- Born: July 30, 1932 Somerset, Pennsylvania
- Died: May 26, 2021 (aged 88) Morehead, Kentucky
- Genres: Classical
- Occupations: Virtuoso, professor
- Instrument: Euphonium
- Formerly of: New Columbian Brass Band

= Earle Louder =

American euphonium player (1932–2021)

Earle L. Louder (July 30, 1932 – May 26, 2021) was a euphonium player, acclaimed by colleagues around the world as one of the finest virtuosos of all time on that instrument. He carried a Doctor of Music degree in Euphonium Performance.

==Career==
Dr. Louder was a euphonium soloist with the New Columbian Brass Band as well as the assistant conductor and soloist with Leonard B. Smith's Detroit Concert Band. In addition to these roles he played principal euphonium and was the featured soloist with Keith Brion's New Sousa Band and The Cleveland Orchestra Blossom Festival Band.

He completed his undergraduate work at Michigan State University, where he studied with the renowned euphonium artist, Leonard Falcone.

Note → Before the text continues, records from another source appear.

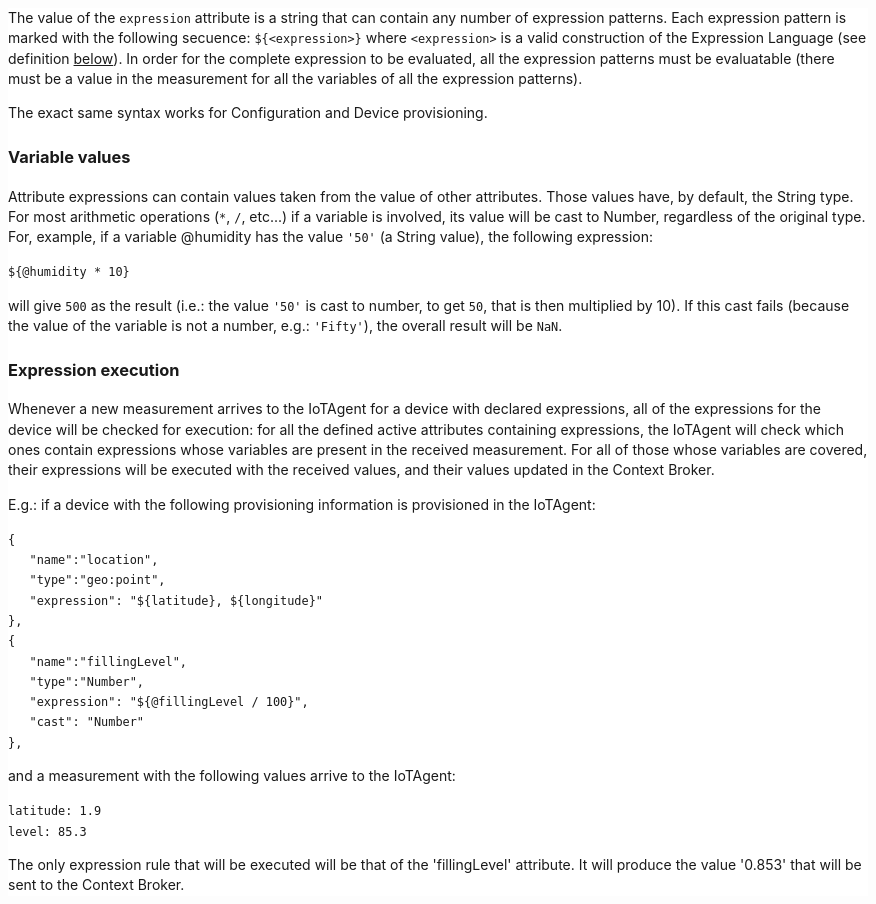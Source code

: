 The value of the `expression` attribute is a string that can contain any number of expression patterns. Each expression
pattern is marked with the following secuence: `${<expression>}` where `<expression>` is a valid construction of the
Expression Language (see definition [below](#description)). In order for the complete expression to be evaluated, all the
expression patterns must be evaluatable (there must be a value in the measurement for all the variables of all the
expression patterns).

The exact same syntax works for Configuration and Device provisioning.

### Variable values

Attribute expressions can contain values taken from the value of other attributes. Those values have, by default, the
String type. For most arithmetic operations (`*`, `/`, etc...) if a variable is involved, its value will be cast to
Number, regardless of the original type. For, example, if a variable @humidity has the value `'50'` (a String value),
the following expression:

```
${@humidity * 10}
```
will give `500` as the result (i.e.: the value `'50'` is cast to number, to get `50`, that is then multiplied by 10). If
this cast fails (because the value of the variable is not a number, e.g.: `'Fifty'`), the overall result will be `NaN`.

### Expression execution

Whenever a new measurement arrives to the IoTAgent for a device with declared expressions, all of the expressions for
the device will be checked for execution: for all the defined active attributes containing expressions, the IoTAgent
will check which ones contain expressions whose variables are present in the received measurement. For all of those
whose variables are covered, their expressions will be executed with the received values, and their values updated in
the Context Broker.

E.g.: if a device with the following provisioning information is provisioned in the IoTAgent:
```
{
   "name":"location",
   "type":"geo:point",
   "expression": "${latitude}, ${longitude}"
},
{
   "name":"fillingLevel",
   "type":"Number",
   "expression": "${@fillingLevel / 100}",
   "cast": "Number"
},
```
and a measurement with the following values arrive to the IoTAgent:
```
latitude: 1.9
level: 85.3
```
The only expression rule that will be executed will be that of the 'fillingLevel' attribute. It will produce the value
'0.853' that will be sent to the Context Broker.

He earned his doctoral degree at Florida State University, and achieved the distinction of being the first person to complete the Doctor of Music degree in Euphonium Performance.

His career soared during his tenure with the United States Navy Band in Washington, D.C. For twelve years he played principal euphonium and was Head of the Brass Department.

After his time with the Navy Band, Dr. Louder served as Professor of Tuba and Euphonium at Morehead State University (MSU) in Kentucky. He held the title of Professor Emeritus at MSU.

Louder performed with the Bluegrass Wind Ensemble and for over 4 years was in charge of the baritone section for the All Ohio State Fair Band. He devoted many summers to instruction at the Blue Lake Fine Arts Camp in Twin Lake Michigan working with high school and younger players.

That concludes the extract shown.